## [Problem requirements]
Read through the listing below and copy each line in which the word "Cloudflare" occurs.

## [Data for review]

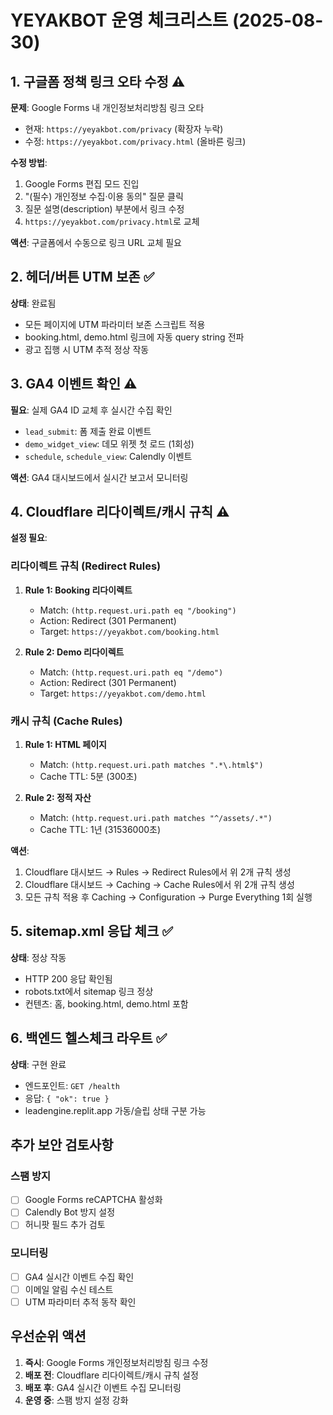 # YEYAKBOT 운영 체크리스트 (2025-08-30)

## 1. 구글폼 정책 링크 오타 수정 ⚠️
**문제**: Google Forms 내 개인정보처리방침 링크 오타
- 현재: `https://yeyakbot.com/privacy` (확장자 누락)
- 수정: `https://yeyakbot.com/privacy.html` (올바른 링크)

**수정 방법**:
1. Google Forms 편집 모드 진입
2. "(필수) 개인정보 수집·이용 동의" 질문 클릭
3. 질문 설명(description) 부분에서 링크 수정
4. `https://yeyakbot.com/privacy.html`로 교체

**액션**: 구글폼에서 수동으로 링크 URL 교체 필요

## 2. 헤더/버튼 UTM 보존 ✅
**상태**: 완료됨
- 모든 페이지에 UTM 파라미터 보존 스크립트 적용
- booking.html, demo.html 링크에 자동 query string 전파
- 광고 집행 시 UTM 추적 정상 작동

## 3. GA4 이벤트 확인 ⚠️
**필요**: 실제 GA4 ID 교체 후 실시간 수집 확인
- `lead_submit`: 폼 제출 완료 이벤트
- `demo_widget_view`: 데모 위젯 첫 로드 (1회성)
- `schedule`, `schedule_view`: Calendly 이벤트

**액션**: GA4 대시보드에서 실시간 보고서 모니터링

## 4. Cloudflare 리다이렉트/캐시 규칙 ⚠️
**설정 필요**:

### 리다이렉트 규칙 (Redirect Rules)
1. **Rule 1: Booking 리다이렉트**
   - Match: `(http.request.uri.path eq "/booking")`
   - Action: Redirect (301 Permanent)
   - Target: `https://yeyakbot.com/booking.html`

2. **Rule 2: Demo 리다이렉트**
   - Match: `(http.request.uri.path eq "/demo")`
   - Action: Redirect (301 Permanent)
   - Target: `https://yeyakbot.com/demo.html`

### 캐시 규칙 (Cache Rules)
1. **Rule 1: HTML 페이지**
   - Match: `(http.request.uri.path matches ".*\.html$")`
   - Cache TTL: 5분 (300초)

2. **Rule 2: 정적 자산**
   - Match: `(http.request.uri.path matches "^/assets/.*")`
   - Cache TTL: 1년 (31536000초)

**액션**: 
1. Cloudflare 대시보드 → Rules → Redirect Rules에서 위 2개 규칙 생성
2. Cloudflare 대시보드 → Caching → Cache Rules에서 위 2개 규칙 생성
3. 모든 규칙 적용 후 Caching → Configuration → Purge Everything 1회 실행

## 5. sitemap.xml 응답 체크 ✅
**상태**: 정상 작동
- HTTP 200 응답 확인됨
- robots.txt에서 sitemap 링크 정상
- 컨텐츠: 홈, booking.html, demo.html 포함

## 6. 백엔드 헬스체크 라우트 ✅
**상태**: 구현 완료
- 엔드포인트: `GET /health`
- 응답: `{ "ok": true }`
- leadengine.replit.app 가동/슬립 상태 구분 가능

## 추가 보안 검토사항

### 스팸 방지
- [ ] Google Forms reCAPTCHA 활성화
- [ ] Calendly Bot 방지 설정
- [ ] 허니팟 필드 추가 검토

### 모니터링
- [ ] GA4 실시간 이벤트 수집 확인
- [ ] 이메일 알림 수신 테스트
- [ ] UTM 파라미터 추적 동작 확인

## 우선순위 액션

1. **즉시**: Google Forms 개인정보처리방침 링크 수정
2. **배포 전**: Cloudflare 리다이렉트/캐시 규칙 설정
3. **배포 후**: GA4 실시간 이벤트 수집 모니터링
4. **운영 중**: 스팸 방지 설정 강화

## [Reply to the exercise]
## 4. Cloudflare 리다이렉트/캐시 규칙 ⚠️
1. Cloudflare 대시보드 → Rules → Redirect Rules에서 위 2개 규칙 생성
2. Cloudflare 대시보드 → Caching → Cache Rules에서 위 2개 규칙 생성
2. **배포 전**: Cloudflare 리다이렉트/캐시 규칙 설정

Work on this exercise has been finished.